I am in Web 2.0 ignorance recovery. For two months I’ve been playing catch-up about web 2.0 and social software. If I say something stupid or ask questions already answered please just comment me a link and I’ll shut up. (If you’re new too, start here).
Some folks have criticized blogs for being an echo-chamber: meaning that many blogs simply echo each other and people debate within narrow boundries. I’m not making this point, but I am leapfrogging over any echo debates to ask a larger question.
del.icio.us is a canonical example of both social software and Web 2.0. Simply put: in this example of social software (SS) people mark items that interest them and people can view the results. Looking at the top marks, it reflects a curious bias. Take a look:
Exhibit A: the most recent list of most popular del.icio.us items.
This list seems not like what’s popular with most of the people I know, but what’s popular with the Computer science / web development/ blogging crowd (some of the people I know). Ajax is a development tool. Ning, the highest ranked item on the list, is a new kind of social software development platform. Half of the top ten are items reflect the kinds of things the makers of delicious are likely interested in (I mean come on: Monty python is just a dead give away. Although the cleaning link made me consider a programmer/OCD connection). This popularity snapshot expresses an interesting kind of bias: the users of this social software reflect the interests of the makers of the social software. I suspect the majority of delicious users, today, have similiar interests to the makers of delicious.
Exhibit B: Popular delicious tags
Tagging, which is another key aspect of social software, also makes visible some interesting bias effects.
The most popular tags again reflect the interest of people who make the tools. Web 2.0 and social software is new enough that the early adopters are not just super interested users, but tool builders themselves (See this for more tags). I am not suggesting why this happens, just making the observation that it may be true.
Exhibit C: Popular 43things.com tags
At another social software project, 43things.com, there’s a broader distribution:
Here are my questions:
1) Why does one social tagging system have such a different kind of focus (delicious) while the other doesn’t? Delicious and 43things are both available to the world. What explans the wide gap in their user’s interests? How do the demographics for Flickr.com, a service believed to be consumer oriented but which many of my thirty something friends have never heard of, compare to other kinds of tools? Other kinds of social software? Are they younger? More affluent? Are there generation gaps tied to social software?
2) In using friendster, linked-in, orkut and other social networking tools, I had the experience of meeting the same people in different systems. It was like being in college and moving the party from building to building (only without the drugs.

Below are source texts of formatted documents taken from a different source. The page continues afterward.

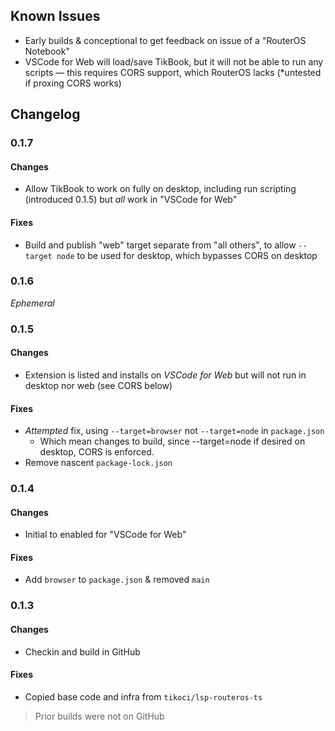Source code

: 
## Known Issues

* Early builds & conceptional to get feedback on issue of a "RouterOS Notebook"
* VSCode for Web will load/save TikBook, but it will not be able to run any scripts — this requires CORS support, which RouterOS lacks (*untested if proxing CORS works)


## Changelog
### 0.1.7

#### Changes
* Allow TikBook to work on fully on desktop, including run scripting (introduced 0.1.5) but _all_ work in "VSCode for Web"

#### Fixes
* Build and publish "web" target separate from "all others", to allow `--target node` to be used for desktop, which bypasses CORS on desktop


### 0.1.6
_Ephemeral_

### 0.1.5

#### Changes
* Extension is listed and installs on _VSCode for Web_ but will not run in desktop nor web (see CORS below)

#### Fixes
* _Attempted_ fix, using `--target=browser` not `--target=node` in `package.json`
  * Which mean changes to build, since --target=node if desired on desktop, CORS is enforced.
* Remove nascent `package-lock.json`

### 0.1.4

#### Changes
* Initial to enabled for "VSCode for Web"

#### Fixes
* Add `browser` to `package.json` & removed `main`

### 0.1.3

#### Changes
* Checkin and build in GitHub

#### Fixes
* Copied base code and infra from `tikoci/lsp-routeros-ts`

> Prior builds were not on GitHub
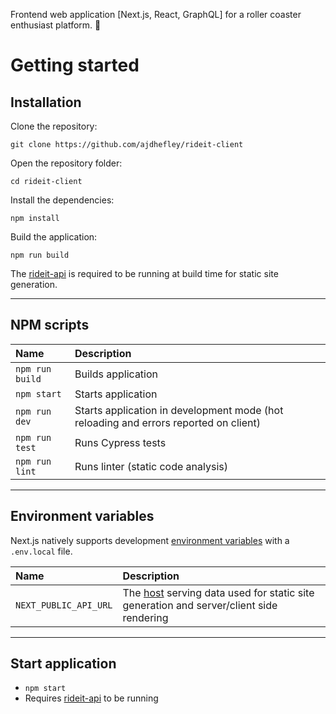 Frontend web application [Next.js, React, GraphQL] for a roller coaster enthusiast platform. :roller_coaster:

# Getting started

## Installation

Clone the repository:

    git clone https://github.com/ajdhefley/rideit-client

Open the repository folder:

    cd rideit-client
    
Install the dependencies:
    
    npm install

Build the application:
    
    npm run build

The [rideit-api](https://github.com/ajdhefley/rideit-api) is required to be running at build time for static site generation.
    
----------

## NPM scripts

| Name | Description |
| :--- | :--- |
| `npm run build` | Builds application |
| `npm start` | Starts application |
| `npm run dev` | Starts application in development mode (hot reloading and errors reported on client) |
| `npm run test` | Runs Cypress tests |
| `npm run lint` | Runs linter (static code analysis) |

----------

## Environment variables

Next.js natively supports development [environment variables](https://nextjs.org/docs/basic-features/environment-variables) with a `.env.local` file.

| Name | Description |
| :--- | :--- |
| `NEXT_PUBLIC_API_URL` | The [host](https://github.com/ajdhefley/rideit-api) serving data used for static site generation and server/client side rendering |

----------

## Start application

- `npm start`
- Requires [rideit-api](https://github.com/ajdhefley/rideit-api) to be running
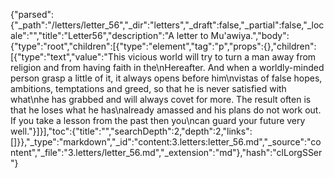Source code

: {"parsed":{"_path":"/letters/letter_56","_dir":"letters","_draft":false,"_partial":false,"_locale":"","title":"Letter56","description":"A letter to Mu'awiya.","body":{"type":"root","children":[{"type":"element","tag":"p","props":{},"children":[{"type":"text","value":"This vicious world will try to turn a man away from religion and from having faith in the\nHereafter. And when a worldly-minded person grasp a little of it, it always opens before him\nvistas of false hopes, ambitions, temptations and greed, so that he is never satisfied with what\nhe has grabbed and will always covet for more. The result often is that he loses what he has\nalready amassed and his plans do not work out. If you take a lesson from the past then you\ncan guard your future very well."}]}],"toc":{"title":"","searchDepth":2,"depth":2,"links":[]}},"_type":"markdown","_id":"content:3.letters:letter_56.md","_source":"content","_file":"3.letters/letter_56.md","_extension":"md"},"hash":"clLorgSSer"}
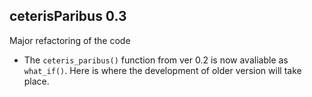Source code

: ceterisParibus 0.3
----------------------------------------------------------------
Major refactoring of the code

* The `ceteris_paribus()` function from ver 0.2 is now avaliable as `what_if()`. Here is where the development of older version will take place.


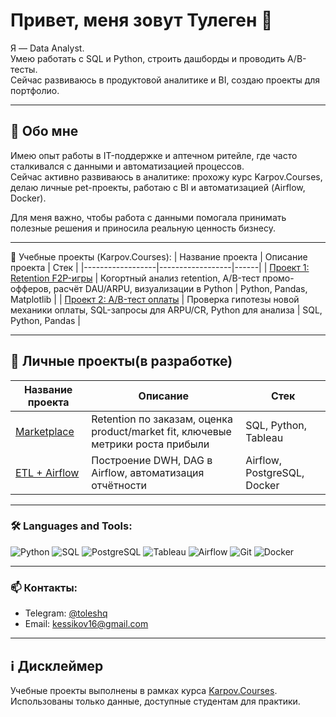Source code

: # Привет, меня зовут Тулеген 👋  

Я — Data Analyst.  
Умею работать с SQL и Python, строить дашборды и проводить A/B-тесты.  
Сейчас развиваюсь в продуктовой аналитике и BI, создаю проекты для портфолио.

---

## 📝 Обо мне
Имею опыт работы в IT-поддержке и аптечном ритейле, где часто сталкивался с данными и автоматизацией процессов.  
Сейчас активно развиваюсь в аналитике: прохожу курс Karpov.Courses, делаю личные pet-проекты, работаю с BI и автоматизацией (Airflow, Docker).  

Для меня важно, чтобы работа с данными помогала принимать полезные решения и приносила реальную ценность бизнесу.  

---

📂 Учебные проекты (Karpov.Courses):
| Название проекта | Описание проекта | Стек |
|------------------|------------------|------|
| [Проект 1: Retention F2P-игры](https://github.com/Tolesh/f2p_game_retention) | Когортный анализ retention, A/B-тест промо-офферов, расчёт DAU/ARPU, визуализации в Python | Python, Pandas, Matplotlib |
| [Проект 2: A/B-тест оплаты](https://github.com/Tolesh/ab_test_payment_mechanic) | Проверка гипотезы новой механики оплаты, SQL-запросы для ARPU/CR, Python для анализа | SQL, Python, Pandas |

---

## 📂 Личные проекты(в разработке)
| Название проекта | Описание | Стек |
|------------------|----------|------|
| [Marketplace](https://github.com/Tolesh/marketplace_analysis) | Retention по заказам, оценка product/market fit, ключевые метрики роста прибыли | SQL, Python, Tableau |
| [ETL + Airflow](https://github.com/Tolesh/etl_airflow_project) | Построение DWH, DAG в Airflow, автоматизация отчётности | Airflow, PostgreSQL, Docker |

---

### 🛠 Languages and Tools:
![Python](https://img.shields.io/badge/Python-3776AB?style=for-the-badge&logo=python&logoColor=white)
![SQL](https://img.shields.io/badge/SQL-025E8C?style=for-the-badge&logo=sqlite&logoColor=white)
![PostgreSQL](https://img.shields.io/badge/PostgreSQL-316192?style=for-the-badge&logo=postgresql&logoColor=white)
![Tableau](https://img.shields.io/badge/Tableau-E97627?style=for-the-badge&logo=tableau&logoColor=white)
![Airflow](https://img.shields.io/badge/Airflow-017CEE?style=for-the-badge&logo=apache-airflow&logoColor=white)
![Git](https://img.shields.io/badge/Git-F05032?style=for-the-badge&logo=git&logoColor=white)
![Docker](https://img.shields.io/badge/Docker-2496ED?style=for-the-badge&logo=docker&logoColor=white)

---

### 📫 Контакты:
- Telegram: [@toleshq](https://t.me/toleshq)
- Email: kessikov16@gmail.com

---

## ℹ️ Дисклеймер
Учебные проекты выполнены в рамках курса [Karpov.Courses](https://karpov.courses).  
Использованы только данные, доступные студентам для практики.
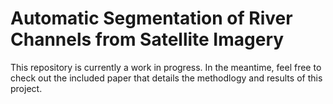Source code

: # Automatic Segmentation of River Channels from Satellite Imagery

This repository is currently a work in progress. In the meantime, feel free to check out the included paper that details the methodlogy and results of this project.
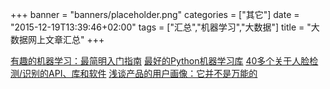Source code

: +++
banner = "banners/placeholder.png"
categories = ["其它"]
date = "2015-12-19T13:39:46+02:00"
tags = ["汇总","机器学习","大数据"]
title = "大数据网上文章汇总"
+++


[有趣的机器学习：最简明入门指南](https://mp.weixin.qq.com/s?__biz=MjM5MzA0OTkwMA==&mid=213020743&idx=1&sn=7cfee0135a332f593c5feee4793a8f03&scene=0&key=41ecb04b05111003caeae43faf3b37faaa1ccc31a554c35e5e7fff1ee1701c13300c105fb1a8c24ed4d53f94e9bddb26&ascene=0&uin=MTM0ODQyNTk1&devicetype=iMac+MacBookAir7%2C1+OSX+OSX+10.10.5+build(14F1021)&version=11020201&pass_ticket=OUgFBuA2yqcV7ExJVNrQtm5NukTejEXnNHTun2M8jg8%3D)
[最好的Python机器学习库](https://mp.weixin.qq.com/s?__biz=MzA4MzEwOTkyMQ==&mid=409218006&idx=1&sn=7d5f75406b1b3c0bc82fe934e3111190&scene=0&key=41ecb04b0511100366ad7ae57603ff8ecda2e332c52c867c5d705b21b8bc680e4e08b6c2a90c2fea01ef04b33187f67f&ascene=0&uin=MTM0ODQyNTk1&devicetype=iMac+MacBookAir7%2C1+OSX+OSX+10.10.5+build(14F1021)&version=11020201&pass_ticket=OUgFBuA2yqcV7ExJVNrQtm5NukTejEXnNHTun2M8jg8%3D)
[40多个关于人脸检测/识别的API、库和软件](http://blog.jobbole.com/45936/)
[浅谈产品的用户画像：它并不是万能的](https://mp.weixin.qq.com/s?__biz=MjM5NDEwMjg2MA==&mid=401913085&idx=1&sn=939d32e84100ce46173661a809d7f523&scene=0&key=41ecb04b051110038bcb6fe3a0e0161981b9d9c431313685eb49953372d90b679df367f3aec39dc874cea4ce431405b2&ascene=0&uin=MTM0ODQyNTk1&devicetype=iMac+MacBookAir7%2C1+OSX+OSX+10.10.5+build(14F1021)&version=11020201&pass_ticket=OUgFBuA2yqcV7ExJVNrQtm5NukTejEXnNHTun2M8jg8%3D)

Well, at least on the networks I was invited onto). Did I just not know enough people? Or is the social software crowd, today, smaller than we admit? Is anyone examining if diversity is growing with size?
3) What are the risks of the frameworks for social software being defined so strongly by early adopters? Do the frontier settlers self-interest, and ability to define their world, restrict the kinds of followers than will come (I think so)? (Insert favorite Mcluhanreference here)
4) How does a user new to a social software project establish a sense for how his interest match with the popular interests of the most active users? Where are the the tools that let me search against delicious like data to see what’s popular with people who have traits or interests I care about? For example: there will never be a luddite group on meetup.com. What other hidden biases are there? The digital divide as an important but easy example, but there are more subtle ones.
5) Are there inherent biases that most active users in social software have (e.g. technical, high math SAT scores, etc.)? How does this impact how social software should be designed? A traditional software designer can shape the design around different, and possibly under-represented, user’s needs – but if social software is user driven what counterbalances are there?
6) Are the things that interest social software early adopters the same things that will interest more mainstream and diverse people? Should anyone care?